Q: My Child Is Shy. How Can I Make Her More Outgoing?
Each child has a different personality. Even siblings have different personalities. While some are introverts, others are extroverts. Before you start worrying that your child is too shy or aloof, check and observe if she is just more comfortable spending time alone with herself, family and close friends.
Child introverts have a tendency to listen more than they talk. They don’t open up easily and get quite embarrassed whenever they make a mistake in public. They are more interested in imaginative play and creative pursuits like role-playing and assembling blocks. From such activities, they are able to learn, experiment and solve problems. Imaginative play allows children connect with the adult world. It helps them develop social skills like negotiation, taking turns and sharing. Imaginative play is their way of making sense of the world and learning practical life skills that form the basis of their interaction with others later in life.

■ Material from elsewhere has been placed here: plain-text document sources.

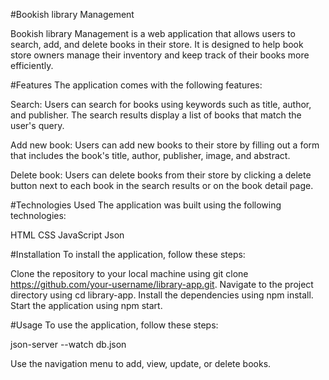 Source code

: #Bookish library Management

Bookish library Management is a web application that allows users to search, add, and delete books in their store. It is designed to help book store owners manage their inventory and keep track of their books more efficiently.

#Features
The application comes with the following features:

Search: Users can search for books using keywords such as title, author, and publisher. The search results display a list of books that match the user's query.

Add new book: Users can add new books to their store by filling out a form that includes the book's title, author, publisher, image, and abstract.

Delete book: Users can delete books from their store by clicking a delete button next to each book in the search results or on the book detail page.

#Technologies Used
The application was built using the following technologies:

HTML
CSS
JavaScript
Json


#Installation
To install the application, follow these steps:

Clone the repository to your local machine using git clone https://github.com/your-username/library-app.git.
Navigate to the project directory using cd library-app.
Install the dependencies using npm install.
Start the application using npm start.

#Usage
To use the application, follow these steps:

json-server --watch db.json

Use the navigation menu to add, view, update, or delete books.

In school, at the park or playground, a child introvert first watches other children before deciding to join the group. The child prefers to assess the environment and the other children first before diving in. In such instances, let the child take her time.
If you however notice that your child is too shy to warm up to others or the situation, step in and give her a boost. A somewhat obvious sign is when you see the yearning in your child’s eyes to join the others. That yearning might imply, “I want to join but will they let me? Can you help me? Can you introduce me to them? Can you back me up?”
When your child gives you the green signal by verbally confirming what she wants, go ahead and accompany her. Let her know that you will be just around the corner when she does join the group. You can also observe how the group treats your child and your child’s response. This will allow you to gain a deeper insight into how she responds to strangers and learn from it so that you will know how best to help her in the future. Be cautious, though. Pressuring your child into joining a group or becoming more outgoing can backfire.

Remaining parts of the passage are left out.